═══ Entries provided ═══

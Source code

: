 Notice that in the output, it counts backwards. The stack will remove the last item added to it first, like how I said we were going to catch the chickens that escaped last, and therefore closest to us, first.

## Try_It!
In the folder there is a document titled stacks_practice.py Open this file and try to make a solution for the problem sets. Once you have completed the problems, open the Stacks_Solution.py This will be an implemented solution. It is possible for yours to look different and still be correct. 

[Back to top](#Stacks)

═══

▶ [Work order]: Each record should come back exactly as written.

▶ [Answer to this problem]:
Source code

: Notice that in the output, it counts backwards. The stack will remove the last item added to it first, like how I said we were going to catch the chickens that escaped last, and therefore closest to us, first.

## Try_It!
In the folder there is a document titled stacks_practice.py Open this file and try to make a solution for the problem sets. Once you have completed the problems, open the Stacks_Solution.py This will be an implemented solution. It is possible for yours to look different and still be correct. 

[Back to top](#Stacks)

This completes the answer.